Her eyes narrowed. The boulder’s shadow thickened into ropes and snapped out, snaring his neck and waist and arms.

“Dawn,” Tara said, sharply, and the shadows vanished, though Dawn kept glaring at Connor. “She insisted. It seems to be a common affliction.”

“I didn’t think you’d leave me.”

That slipped past her guard. “I couldn’t ask you to come.”

“You’re not asking,” he said. “I’m offering. I’ve spent weeks in the Badlands by myself. I’ve crept past half the monsters in the New World at one time or another. You had a two-hour head start on me and I still beat you here.”

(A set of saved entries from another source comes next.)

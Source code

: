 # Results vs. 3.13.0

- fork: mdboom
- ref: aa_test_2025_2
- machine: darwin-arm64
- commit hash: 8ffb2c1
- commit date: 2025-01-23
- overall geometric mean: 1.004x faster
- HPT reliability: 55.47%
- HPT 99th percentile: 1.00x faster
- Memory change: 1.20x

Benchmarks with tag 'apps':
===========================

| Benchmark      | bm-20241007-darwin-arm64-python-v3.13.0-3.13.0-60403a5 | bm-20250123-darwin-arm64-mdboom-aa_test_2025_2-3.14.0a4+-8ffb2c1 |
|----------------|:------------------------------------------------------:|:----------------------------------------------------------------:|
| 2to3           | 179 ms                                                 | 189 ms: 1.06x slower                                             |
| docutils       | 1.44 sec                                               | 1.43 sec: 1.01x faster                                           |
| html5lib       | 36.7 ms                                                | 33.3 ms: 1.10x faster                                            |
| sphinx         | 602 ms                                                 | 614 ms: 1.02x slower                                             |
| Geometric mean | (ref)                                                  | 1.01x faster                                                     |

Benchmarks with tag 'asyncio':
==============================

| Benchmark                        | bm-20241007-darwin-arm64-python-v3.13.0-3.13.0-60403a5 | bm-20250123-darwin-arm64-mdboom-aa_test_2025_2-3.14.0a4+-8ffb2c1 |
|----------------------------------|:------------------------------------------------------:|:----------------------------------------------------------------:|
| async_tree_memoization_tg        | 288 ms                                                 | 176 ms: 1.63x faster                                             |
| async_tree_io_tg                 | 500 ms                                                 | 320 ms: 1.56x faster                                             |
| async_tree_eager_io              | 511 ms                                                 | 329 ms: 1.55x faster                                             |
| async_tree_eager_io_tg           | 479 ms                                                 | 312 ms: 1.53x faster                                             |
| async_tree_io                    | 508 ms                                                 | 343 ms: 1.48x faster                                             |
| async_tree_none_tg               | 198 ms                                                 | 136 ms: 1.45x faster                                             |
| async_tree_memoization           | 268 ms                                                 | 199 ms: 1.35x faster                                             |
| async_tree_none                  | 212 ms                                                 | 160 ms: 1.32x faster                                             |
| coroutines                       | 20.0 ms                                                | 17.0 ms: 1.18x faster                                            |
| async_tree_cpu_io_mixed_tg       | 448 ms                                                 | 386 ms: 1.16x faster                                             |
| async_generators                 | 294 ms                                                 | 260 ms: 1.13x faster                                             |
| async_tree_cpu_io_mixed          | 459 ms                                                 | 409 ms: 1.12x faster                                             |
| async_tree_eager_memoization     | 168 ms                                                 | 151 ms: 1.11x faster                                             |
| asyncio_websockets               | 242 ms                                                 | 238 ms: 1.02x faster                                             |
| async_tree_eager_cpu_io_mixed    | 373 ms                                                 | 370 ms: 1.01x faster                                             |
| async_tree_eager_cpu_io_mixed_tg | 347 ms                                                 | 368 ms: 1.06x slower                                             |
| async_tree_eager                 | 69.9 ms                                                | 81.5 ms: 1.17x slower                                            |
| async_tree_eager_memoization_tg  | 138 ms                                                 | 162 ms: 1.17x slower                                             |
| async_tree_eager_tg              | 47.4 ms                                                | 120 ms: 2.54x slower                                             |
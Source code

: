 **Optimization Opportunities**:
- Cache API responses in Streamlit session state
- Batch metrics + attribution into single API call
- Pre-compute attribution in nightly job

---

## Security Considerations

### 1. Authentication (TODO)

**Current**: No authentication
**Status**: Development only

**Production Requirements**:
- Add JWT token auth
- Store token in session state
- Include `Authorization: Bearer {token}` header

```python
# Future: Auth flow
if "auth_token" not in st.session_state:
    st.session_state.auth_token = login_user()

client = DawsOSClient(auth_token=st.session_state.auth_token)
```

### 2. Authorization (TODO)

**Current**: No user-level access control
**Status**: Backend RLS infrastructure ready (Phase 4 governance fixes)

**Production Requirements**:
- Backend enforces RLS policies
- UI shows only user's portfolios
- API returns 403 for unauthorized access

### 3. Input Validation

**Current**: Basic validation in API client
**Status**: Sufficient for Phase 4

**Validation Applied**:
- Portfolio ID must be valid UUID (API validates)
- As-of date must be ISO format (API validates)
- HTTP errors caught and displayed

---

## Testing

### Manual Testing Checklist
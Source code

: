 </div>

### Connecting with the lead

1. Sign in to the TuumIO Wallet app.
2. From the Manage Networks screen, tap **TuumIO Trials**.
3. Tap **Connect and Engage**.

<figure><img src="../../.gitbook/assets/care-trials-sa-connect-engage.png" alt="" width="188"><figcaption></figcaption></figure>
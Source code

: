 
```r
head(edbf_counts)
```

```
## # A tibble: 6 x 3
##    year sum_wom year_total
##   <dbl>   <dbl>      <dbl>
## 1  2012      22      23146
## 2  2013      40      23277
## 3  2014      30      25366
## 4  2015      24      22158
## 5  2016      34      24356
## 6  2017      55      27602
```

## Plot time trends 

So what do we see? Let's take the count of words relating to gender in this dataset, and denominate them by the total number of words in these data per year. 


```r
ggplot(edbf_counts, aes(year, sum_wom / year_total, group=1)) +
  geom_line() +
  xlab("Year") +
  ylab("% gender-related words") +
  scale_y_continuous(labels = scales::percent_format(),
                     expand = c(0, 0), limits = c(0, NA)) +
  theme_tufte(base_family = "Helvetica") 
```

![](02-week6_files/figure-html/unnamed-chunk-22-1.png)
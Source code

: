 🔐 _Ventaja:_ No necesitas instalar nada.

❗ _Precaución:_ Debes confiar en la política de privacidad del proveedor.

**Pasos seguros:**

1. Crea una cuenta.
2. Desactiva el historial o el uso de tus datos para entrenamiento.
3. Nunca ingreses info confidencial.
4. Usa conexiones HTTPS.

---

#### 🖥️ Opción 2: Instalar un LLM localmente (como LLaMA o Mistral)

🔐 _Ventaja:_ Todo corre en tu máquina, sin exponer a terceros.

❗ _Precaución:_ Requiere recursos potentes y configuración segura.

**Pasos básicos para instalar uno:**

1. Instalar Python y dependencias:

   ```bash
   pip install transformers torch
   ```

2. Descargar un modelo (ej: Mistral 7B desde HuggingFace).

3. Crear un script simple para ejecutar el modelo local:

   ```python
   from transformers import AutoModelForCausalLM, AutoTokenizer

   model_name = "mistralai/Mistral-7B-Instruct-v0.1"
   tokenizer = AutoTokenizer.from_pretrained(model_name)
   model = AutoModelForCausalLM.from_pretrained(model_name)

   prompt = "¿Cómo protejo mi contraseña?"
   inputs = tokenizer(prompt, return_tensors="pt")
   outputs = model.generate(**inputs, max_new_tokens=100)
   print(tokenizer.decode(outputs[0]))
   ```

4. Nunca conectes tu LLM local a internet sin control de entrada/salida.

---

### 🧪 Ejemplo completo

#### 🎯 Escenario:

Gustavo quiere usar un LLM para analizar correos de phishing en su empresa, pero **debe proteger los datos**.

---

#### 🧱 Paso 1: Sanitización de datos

“I could have gone faster.” Gods, was she feeling defensive? “I didn’t want to use Craft so near the village.”

“The Craft will draw attention in the Badlands. You know that. What lives out there likes the smell of magic. If you’re trusting your powers to pave your way across the desert you’ll have to fight every step. You’ll be hard-pressed to save yourself, let alone the Pastor.”

He had a point. Tara’s horse stamped, annoyed on her behalf. She eyed the mountains in the distance and thought about her first time through these wastes, how she survived by drinking the blood of vultures she lured down by playing dead.

“I know you, Tara Abernathy. You’re not one to set aside an advantage in time of need. You know I know the Badlands. So the only way I can think you’d sneak off without me is if you wanted me along, but you didn’t want to let yourself have nice things.”

“And you think you’re nice things.”

He grinned and in that moment she forgot the battle, the loss. He had not stared down the Seer, and she had not stood above his father with a knife. They were kids, insolent beneath the sky. She liked him for offering that illusion, and he liked her for believing it. “I am.”

Her hand tightened on the reins. “Ma put you up to this.”

He had the decency to look embarrassed. “She told me last night. I would have come anyway when I learned you’d gone. Might not have caught up till sundown, though.”

“I say we leave him,” Dawn said. “He’ll get in the way.”

He just waited, with that smile.

“Saddle up,” Tara said.

“She’s already saddled. When was the last time you rode a horse, anyway?”

“Whatever. Let’s go. Before I change my mind and turn you into a rock.”

He smirked. “And Dad said I’d never be a hard man.”

She gave her horse rein and left him laughing behind, to catch her.